对 IoT Edge 上的实时视频分析进行故障排除Troubleshoot Live Video Analytics on IoT Edge

本文介绍对 Azure IoT Edge 上的实时视频分析 (LVA) 进行故障排除的步骤。This article covers troubleshooting steps for Live Video Analytics (LVA) on Azure IoT Edge.

排查部署问题Troubleshoot deployment issues

诊断Diagnostics

在部署实时视频分析的过程中,需设置 Azure 资源,如 IoT 中心和 IoT Edge 设备。As part of your Live Video Analytics deployment, you set up Azure resources such as IoT Hub and IoT Edge devices. 作为诊断问题的第一步,请务必确保按照以下说明正确设置 Edge 设备:As a first step to diagnosing problems, always ensure that the Edge device is properly set up by following these instructions:

  1. 运行 check 命令Run the check command.
  2. 检查 IoT Edge 版本Check your IoT Edge version.
  3. 检查 IoT Edge 安全管理器的状态及其日志Check the status of the IoT Edge security manager and its logs.
  4. 查看经过 IoT Edge 中心的消息View the messages that are going through the IoT Edge hub.
  5. 重启容器Restart containers.
  6. 检查防火墙和端口配置规则Check your firewall and port configuration rules.

部署前的问题Pre-deployment issues

如果边缘基础结构正常,则可以查找部署清单文件的问题。If the edge infrastructure is fine, you can look for issues with the deployment manifest file. 若要在 IoT Edge 设备上与任何其他 IoT 模块一起部署 IoT Edge 模块上的实时视频分析,请使用包含 IoT Edge 中心、IoT Edge 代理和其他模块及其属性的部署清单。To deploy the Live Video Analytics on IoT Edge module on the IoT Edge device alongside any other IoT modules, you use a deployment manifest that contains the IoT Edge hub, IoT Edge agent, and other modules and their properties. 如果 JSON 代码格式不正确,则可能会收到以下错误:If the JSON code isn't well formed, you might receive the following error:

az iot edge set-modules --hub-name <iot-hub-name> --device-id lva-sample-device --content <path-to-deployment_manifest.json>

未能分析参数“content”的文件“”中的 JSON,出现异常:“额外数据:第 101 行第 1 列 (char 5325)”Failed to parse JSON from file: '' for argument 'content' with exception: "Extra data: line 101 column 1 (char 5325)"

如果遇到此错误,建议检查 JSON 中是否缺少括号或存在文件结构的其他问题。If you encounter this error, we recommend that you check the JSON for missing brackets or other issues with the structure of the file. 可以使用客户端(如 Notepad++ 与 JSON Viewer 插件)或联机工具(如 JSON Formatter & Validator)来验证文件结构。To validate the file structure, you can use a client such as the Notepad++ with JSON Viewer plug-in or an online tool such as the JSON Formatter & Validator.

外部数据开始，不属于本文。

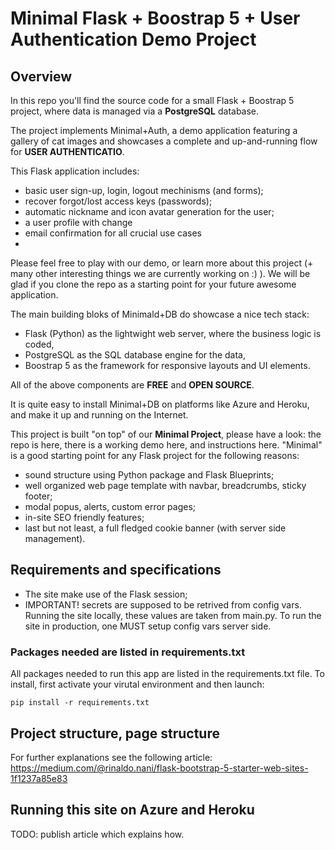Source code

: # Minimal Flask + Boostrap 5 + User Authentication Demo Project 

## Overview

In this repo you'll find the source code for a small Flask + Boostrap 5 project, where data is managed via a **PostgreSQL** database.

The project implements Minimal+Auth, a demo application featuring a gallery of cat images and showcases a complete and up-and-running flow for **USER AUTHENTICATIO**.

This Flask application includes:
- basic user sign-up, login, logout mechinisms (and forms);
- recover forgot/lost access keys (passwords);
- automatic nickname and icon avatar generation for the user;
- a user profile with  change 
- email confirmation for all crucial use cases
- 

Please feel free to play with our demo, or learn more about this project (+ many other interesting things we are currently working on :) ). We will be glad if you clone the repo as a starting point for your future awesome application.

The main building bloks of Minimald+DB do showcase a nice tech stack:
- Flask (Python) as the lightwight web server, where the business logic is coded,
- PostgreSQL as the SQL database engine for the data,
- Boostrap 5 as the framework for responsive layouts and UI elements.

All of the above components are **FREE** and **OPEN SOURCE**.

It is quite easy to install Minimal+DB on platforms like Azure and Heroku, and make it up and running on the Internet.

This project is built "on top" of our **Minimal Project**, please have a look: the repo is here, there is a working demo here, and instructions here. "Minimal" is a good starting point for any Flask project for the following reasons: 
- sound structure using Python package and Flask Blueprints;
- well organized web page template with navbar, breadcrumbs, sticky footer;
- modal popus, alerts, custom error pages;
- in-site SEO friendly features;
- last but not least, a full fledged cookie banner (with server side management).

    
## Requirements and specifications
- The site make use of the Flask session;
- IMPORTANT! secrets are supposed to be retrived from config vars. Running the site locally, these values are taken from main.py. To run the site in production, one MUST setup config vars server side.

### Packages needed are listed in requirements.txt
All packages needed to run this app are listed in the requirements.txt file.
To install, first activate your virutal environment and then launch:

``pip install -r requirements.txt``


## Project structure, page structure
For further explanations see the following article:
https://medium.com/@rinaldo.nani/flask-bootstrap-5-starter-web-sites-1f1237a85e83


## Running this site on Azure and Heroku
TODO: publish article which explains how.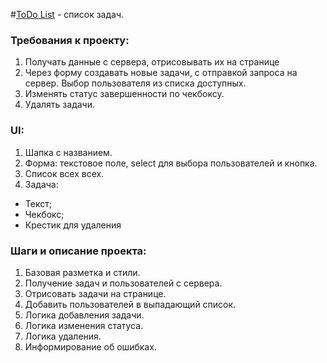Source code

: #[ToDo List](https://eugene-gif.github.io/ToDoServe/) - список задач.

### Требования к проекту:
1. Получать данные с сервера, отрисовывать их на странице
2. Через форму создавать новые задачи, с отправкой запроса на сервер.
Выбор пользователя из списка доступных.
3. Изменять статус завершенности по чекбоксу.
4. Удалять задачи.

### UI:
1. Шапка с названием.
2. Форма: текстовое поле, select для выбора пользователей и кнопка.
3. Список всех всех.
4. Задача: 
  - Текст;
  - Чекбокс;
  - Крестик для удаления

### Шаги и описание проекта:
1. Базовая разметка и стили.
2. Получение задач и пользователей с сервера.
3. Отрисовать задачи на странице.
4. Добавить пользователей в выпадающий список.
5. Логика добавления задачи.
6. Логика изменения статуса.
7. Логика удаления.
8. Информирование об ошибках.
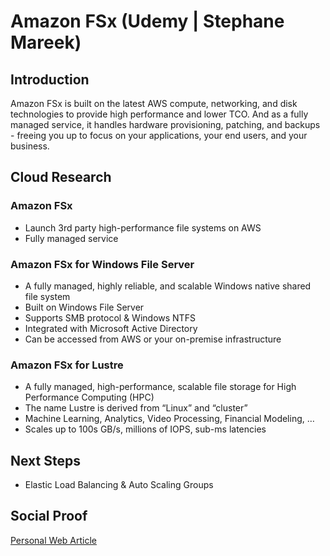 
# Amazon FSx (Udemy | Stephane Mareek)

## Introduction
Amazon FSx is built on the latest AWS compute, networking, and disk technologies to provide high performance and lower TCO. And as a fully managed service, it handles hardware provisioning, patching, and backups - freeing you up to focus on your applications, your end users, and your business. 

## Cloud Research

### Amazon FSx
- Launch 3rd party high-performance file systems on AWS
- Fully managed service

### Amazon FSx for Windows File Server
- A fully managed, highly reliable, and
scalable Windows native shared
file system
- Built on Windows File Server
- Supports SMB protocol &
Windows NTFS
- Integrated with Microsoft Active
Directory
- Can be accessed from AWS or
your on-premise infrastructure

### Amazon FSx for Lustre
- A fully managed, high-performance, scalable file storage for High Performance Computing (HPC)
- The name Lustre is derived from “Linux” and “cluster”
- Machine Learning, Analytics, Video Processing, Financial Modeling, …
- Scales up to 100s GB/s, millions of IOPS, sub-ms latencies

## Next Steps

- Elastic Load Balancing & Auto
Scaling Groups

## Social Proof

[Personal Web Article](https://afifurrohman-id.github.io/article/100DaysOfCloud/cloud.html)
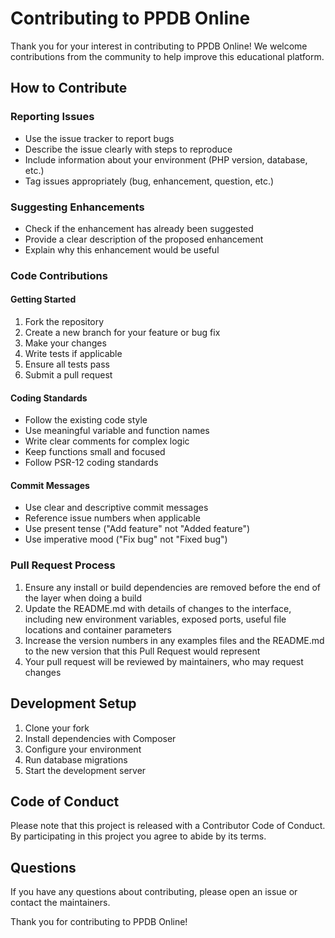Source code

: # Contributing to PPDB Online

Thank you for your interest in contributing to PPDB Online! We welcome contributions from the community to help improve this educational platform.

## How to Contribute

### Reporting Issues
- Use the issue tracker to report bugs
- Describe the issue clearly with steps to reproduce
- Include information about your environment (PHP version, database, etc.)
- Tag issues appropriately (bug, enhancement, question, etc.)

### Suggesting Enhancements
- Check if the enhancement has already been suggested
- Provide a clear description of the proposed enhancement
- Explain why this enhancement would be useful

### Code Contributions

#### Getting Started
1. Fork the repository
2. Create a new branch for your feature or bug fix
3. Make your changes
4. Write tests if applicable
5. Ensure all tests pass
6. Submit a pull request

#### Coding Standards
- Follow the existing code style
- Use meaningful variable and function names
- Write clear comments for complex logic
- Keep functions small and focused
- Follow PSR-12 coding standards

#### Commit Messages
- Use clear and descriptive commit messages
- Reference issue numbers when applicable
- Use present tense ("Add feature" not "Added feature")
- Use imperative mood ("Fix bug" not "Fixed bug")

### Pull Request Process
1. Ensure any install or build dependencies are removed before the end of the layer when doing a build
2. Update the README.md with details of changes to the interface, including new environment variables, exposed ports, useful file locations and container parameters
3. Increase the version numbers in any examples files and the README.md to the new version that this Pull Request would represent
4. Your pull request will be reviewed by maintainers, who may request changes

## Development Setup

1. Clone your fork
2. Install dependencies with Composer
3. Configure your environment
4. Run database migrations
5. Start the development server

## Code of Conduct

Please note that this project is released with a Contributor Code of Conduct. By participating in this project you agree to abide by its terms.

## Questions

If you have any questions about contributing, please open an issue or contact the maintainers.

Thank you for contributing to PPDB Online!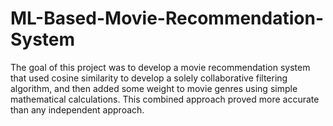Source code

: # ML-Based-Movie-Recommendation-System
The goal of this project was to develop a movie recommendation system that used cosine similarity to develop a solely collaborative filtering algorithm, and then added some weight to movie genres using simple mathematical calculations. This combined approach proved more accurate than any independent approach.
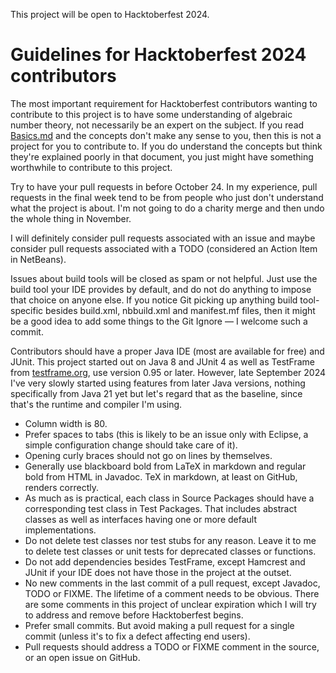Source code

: This project will be open to Hacktoberfest 2024.

# Guidelines for Hacktoberfest 2024 contributors

The most important requirement for Hacktoberfest contributors wanting to 
contribute to this project is to have some understanding of algebraic number 
theory, not necessarily be an expert on the subject. If you read 
[Basics.md](Basics.md) and the concepts don't make any sense to you, then this 
is not a project for you to contribute to. If you do understand the concepts but 
think they're explained poorly in that document, you just might have something 
worthwhile to contribute to this project.

Try to have your pull requests in before October 24. In my experience, pull 
requests in the final week tend to be from people who just don't understand what 
the project is about. I'm not going to do a charity merge and then undo the 
whole thing in November.

I will definitely consider pull requests associated with an issue and maybe 
consider pull requests associated with a TODO (considered an Action Item in 
NetBeans).

Issues about build tools will be closed as spam or not helpful. Just use the 
build tool your IDE provides by default, and do not do anything to impose that 
choice on anyone else. If you notice Git picking up anything build tool-specific 
besides build.xml, nbbuild.xml and manifest.mf files, then it might be a good 
idea to add some things to the Git Ignore &mdash; I welcome such a commit.

Contributors should have a proper Java IDE (most are available for free) and 
JUnit. This project started out on Java 8 and JUnit 4 as well as TestFrame from 
[testframe.org](testframe.org), use version 0.95 or later. However, late 
September 2024 I've very slowly started using features from later Java versions, 
nothing specifically from Java 21 yet but let's regard that as the baseline, 
since that's the runtime and compiler I'm using.

* Column width is 80.
* Prefer spaces to tabs (this is likely to be an issue only with Eclipse, a 
simple configuration change should take care of it).
* Opening curly braces should not go on lines by themselves.
* Generally use blackboard bold from LaTeX in markdown and regular bold from 
HTML in Javadoc. TeX in markdown, at least on GitHub, renders correctly.
* As much as is practical, each class in Source Packages should have a 
corresponding test class in Test Packages. That includes abstract classes as 
well as interfaces having one or more default implementations.
* Do not delete test classes nor test stubs for any reason. Leave it to me to 
delete test classes or unit tests for deprecated classes or functions.
* Do not add dependencies besides TestFrame, except Hamcrest and JUnit if your 
IDE does not have those in the project at the outset.
* No new comments in the last commit of a pull request, except Javadoc, TODO or 
FIXME. The lifetime of a comment needs to be obvious. There are some comments in 
this project of unclear expiration which I will try to address and remove before 
Hacktoberfest begins.
* Prefer small commits. But avoid making a pull request for a single commit 
(unless it's to fix a defect affecting end users).
* Pull requests should address a TODO or FIXME comment in the source, or an open 
issue on GitHub.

在部署期间:用媒体图直接方法诊断During deployment: Diagnose with media graph direct methods

在 IoT Edge 设备上正确部署 IoT Edge 模块上的实时视频分析后,可以通过调用直接方法来创建和运行媒体图。After the Live Video Analytics on IoT Edge module is deployed correctly on the IoT Edge device, you can create and run the media graph by invoking direct methods. 可以使用 Azure 门户通过直接方法来运行媒体图诊断:You can use the Azure portal to run a diagnosis of the media graph via direct methods:

  1. 在 Azure 门户中,转到连接到 IoT Edge 设备的 IoT 中心。In the Azure portal, go to the IoT hub that's connected to your IoT Edge device.

  2. 查找“自动设备管理”,然后选择“IoT Edge” 。Look for Automatic device management, and then select IoT Edge.

  3. 在 Edge 设备列表中,选择要诊断的设备。In the list of Edge devices, select the device that you want to diagnose.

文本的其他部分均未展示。